It only takes one unfortunate program crash where you lose a lot of work to teach you the importance of saving often. I use emacs most of the time, and I had developed a nearly subconscious, paranoid habit of hitting c-x c-s every 5 seconds or so while working. I was starting to catch myself before hitting that save-buffer shortcut even when I was typing in other applications: instant messenging, web page forms, you name it. Meanwhile, I also started noticing applications that didn't require me to tell them to save my precious work. Gmail and blogger come to mind right a way. "Why couldn't emacs do the same?" I wondered. After hashing it out in that blog entry and on the emacs wiki, I added the following to my .emacs file, and I am happy to report that my twitch is gone:
(defun save-buffer-if-visiting-file (&optional args) "Save the current buffer only if it is visiting a file" (interactive) (if (buffer-file-name) (save-buffer args))) ;; This causes files that I'm editing to be saved automatically by the ;; emacs auto-save functionality. I'm hoping to break myself of the ;; c-x c-s twitch. (add-hook 'auto-save-hook 'save-buffer-if-visiting-file) ;; save every 20 characters typed (this is the minimum) (setq auto-save-interval 20) ;; save after 1 second of idle time (default is 30) (setq auto-save-timeout 1)
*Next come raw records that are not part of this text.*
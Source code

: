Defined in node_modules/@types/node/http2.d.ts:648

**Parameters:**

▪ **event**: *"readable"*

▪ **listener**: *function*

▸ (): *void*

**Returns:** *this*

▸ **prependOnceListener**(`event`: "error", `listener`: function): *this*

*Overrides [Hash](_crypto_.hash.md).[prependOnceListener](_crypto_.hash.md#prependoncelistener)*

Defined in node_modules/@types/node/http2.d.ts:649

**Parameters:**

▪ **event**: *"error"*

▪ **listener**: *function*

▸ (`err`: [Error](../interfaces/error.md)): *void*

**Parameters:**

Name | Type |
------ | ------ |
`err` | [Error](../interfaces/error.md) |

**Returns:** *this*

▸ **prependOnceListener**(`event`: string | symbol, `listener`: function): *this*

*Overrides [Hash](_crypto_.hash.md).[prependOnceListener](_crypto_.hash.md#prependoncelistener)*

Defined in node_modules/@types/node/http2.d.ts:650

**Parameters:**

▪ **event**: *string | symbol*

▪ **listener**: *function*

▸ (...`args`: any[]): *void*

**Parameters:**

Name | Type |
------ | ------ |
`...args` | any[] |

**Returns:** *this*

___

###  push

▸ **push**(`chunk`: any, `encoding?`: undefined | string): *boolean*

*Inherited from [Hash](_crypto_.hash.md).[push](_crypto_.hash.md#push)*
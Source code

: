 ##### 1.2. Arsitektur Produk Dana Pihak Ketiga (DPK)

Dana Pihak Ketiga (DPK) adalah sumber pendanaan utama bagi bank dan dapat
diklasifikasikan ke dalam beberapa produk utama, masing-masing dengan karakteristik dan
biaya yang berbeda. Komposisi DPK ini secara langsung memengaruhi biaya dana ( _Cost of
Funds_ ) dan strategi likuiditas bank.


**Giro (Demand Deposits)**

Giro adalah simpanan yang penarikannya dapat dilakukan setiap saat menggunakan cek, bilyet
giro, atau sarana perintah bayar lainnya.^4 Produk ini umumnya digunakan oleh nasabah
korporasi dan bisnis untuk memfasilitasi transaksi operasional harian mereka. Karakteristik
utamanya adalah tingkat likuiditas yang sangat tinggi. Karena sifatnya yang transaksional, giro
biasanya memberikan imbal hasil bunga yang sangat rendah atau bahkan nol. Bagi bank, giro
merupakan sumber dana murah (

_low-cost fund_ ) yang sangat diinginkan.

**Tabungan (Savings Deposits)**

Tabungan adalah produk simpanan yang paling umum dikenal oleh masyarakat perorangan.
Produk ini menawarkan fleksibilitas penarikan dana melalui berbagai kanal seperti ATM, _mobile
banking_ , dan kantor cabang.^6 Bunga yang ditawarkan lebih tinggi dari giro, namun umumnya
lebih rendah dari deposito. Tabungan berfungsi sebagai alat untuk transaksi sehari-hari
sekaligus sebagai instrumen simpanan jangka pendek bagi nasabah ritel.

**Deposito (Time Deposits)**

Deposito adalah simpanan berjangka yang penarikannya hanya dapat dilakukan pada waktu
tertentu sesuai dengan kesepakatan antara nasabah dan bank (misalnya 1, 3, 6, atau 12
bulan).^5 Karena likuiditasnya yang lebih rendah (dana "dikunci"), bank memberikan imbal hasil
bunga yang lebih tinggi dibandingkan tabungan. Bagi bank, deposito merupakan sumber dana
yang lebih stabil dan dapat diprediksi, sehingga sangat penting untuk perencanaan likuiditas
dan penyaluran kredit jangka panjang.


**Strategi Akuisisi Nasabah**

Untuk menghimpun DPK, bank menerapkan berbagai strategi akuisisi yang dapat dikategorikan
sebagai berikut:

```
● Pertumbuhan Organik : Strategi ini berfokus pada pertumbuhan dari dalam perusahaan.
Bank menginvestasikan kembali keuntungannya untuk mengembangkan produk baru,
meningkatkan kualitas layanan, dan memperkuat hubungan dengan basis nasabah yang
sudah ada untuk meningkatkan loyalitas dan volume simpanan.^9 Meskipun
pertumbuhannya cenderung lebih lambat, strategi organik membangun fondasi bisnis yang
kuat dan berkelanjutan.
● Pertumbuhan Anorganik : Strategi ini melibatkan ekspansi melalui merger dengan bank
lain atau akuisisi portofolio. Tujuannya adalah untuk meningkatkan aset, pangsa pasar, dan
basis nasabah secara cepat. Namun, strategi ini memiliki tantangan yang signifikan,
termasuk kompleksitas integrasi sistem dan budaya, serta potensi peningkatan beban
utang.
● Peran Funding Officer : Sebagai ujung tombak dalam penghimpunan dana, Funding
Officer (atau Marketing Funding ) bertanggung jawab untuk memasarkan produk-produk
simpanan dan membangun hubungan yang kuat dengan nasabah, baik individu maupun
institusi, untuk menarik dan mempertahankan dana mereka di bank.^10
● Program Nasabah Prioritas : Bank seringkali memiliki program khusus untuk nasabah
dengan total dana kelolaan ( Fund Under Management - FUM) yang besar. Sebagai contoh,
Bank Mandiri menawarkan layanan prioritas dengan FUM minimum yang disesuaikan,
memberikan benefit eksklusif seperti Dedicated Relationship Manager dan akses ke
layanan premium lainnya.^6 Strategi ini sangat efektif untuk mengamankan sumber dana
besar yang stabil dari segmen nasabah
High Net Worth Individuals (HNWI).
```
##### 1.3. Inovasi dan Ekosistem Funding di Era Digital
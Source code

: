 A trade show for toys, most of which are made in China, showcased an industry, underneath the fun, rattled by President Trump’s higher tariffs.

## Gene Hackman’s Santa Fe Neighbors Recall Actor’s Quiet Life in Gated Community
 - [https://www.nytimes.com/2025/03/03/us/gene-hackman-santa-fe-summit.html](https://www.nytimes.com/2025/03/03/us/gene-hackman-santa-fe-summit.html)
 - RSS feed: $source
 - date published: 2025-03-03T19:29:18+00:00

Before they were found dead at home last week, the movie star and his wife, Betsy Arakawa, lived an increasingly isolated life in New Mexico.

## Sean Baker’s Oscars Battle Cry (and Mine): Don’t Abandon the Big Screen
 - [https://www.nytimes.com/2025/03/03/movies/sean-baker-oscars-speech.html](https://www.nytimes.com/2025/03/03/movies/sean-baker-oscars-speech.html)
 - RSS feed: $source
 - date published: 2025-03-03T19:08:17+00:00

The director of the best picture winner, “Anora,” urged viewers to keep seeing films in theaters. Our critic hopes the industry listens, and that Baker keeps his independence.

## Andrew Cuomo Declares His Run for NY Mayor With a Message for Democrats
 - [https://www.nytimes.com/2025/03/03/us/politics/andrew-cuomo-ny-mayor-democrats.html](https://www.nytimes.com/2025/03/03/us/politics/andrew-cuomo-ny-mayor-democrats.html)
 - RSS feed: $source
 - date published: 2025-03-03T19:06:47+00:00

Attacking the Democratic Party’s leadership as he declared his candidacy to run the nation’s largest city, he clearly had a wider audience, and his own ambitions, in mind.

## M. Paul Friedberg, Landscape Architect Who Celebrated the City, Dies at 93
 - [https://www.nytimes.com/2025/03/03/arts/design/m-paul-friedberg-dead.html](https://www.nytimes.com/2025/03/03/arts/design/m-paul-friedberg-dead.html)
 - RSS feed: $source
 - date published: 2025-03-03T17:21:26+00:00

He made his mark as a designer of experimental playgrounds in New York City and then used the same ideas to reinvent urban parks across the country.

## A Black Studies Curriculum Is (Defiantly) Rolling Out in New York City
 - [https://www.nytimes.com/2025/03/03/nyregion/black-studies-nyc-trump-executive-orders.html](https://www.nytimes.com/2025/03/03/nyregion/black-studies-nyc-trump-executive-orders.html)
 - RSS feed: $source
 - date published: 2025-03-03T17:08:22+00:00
Now emacs automatically saves my work for me, without me having to ask, and I love it. It makes me a little nervous when I'm working on a file that's not under revision control, but with modern revision control being so easy to set up and use1, that is happening less and less.
If you see any way to improve this, or if you just want to tell me why it's dumb, please comment. My emacs lisp skil1z are pretty feeble.
1 Just type
bzr init, or
git init in the directory where the file lives and you are up and running.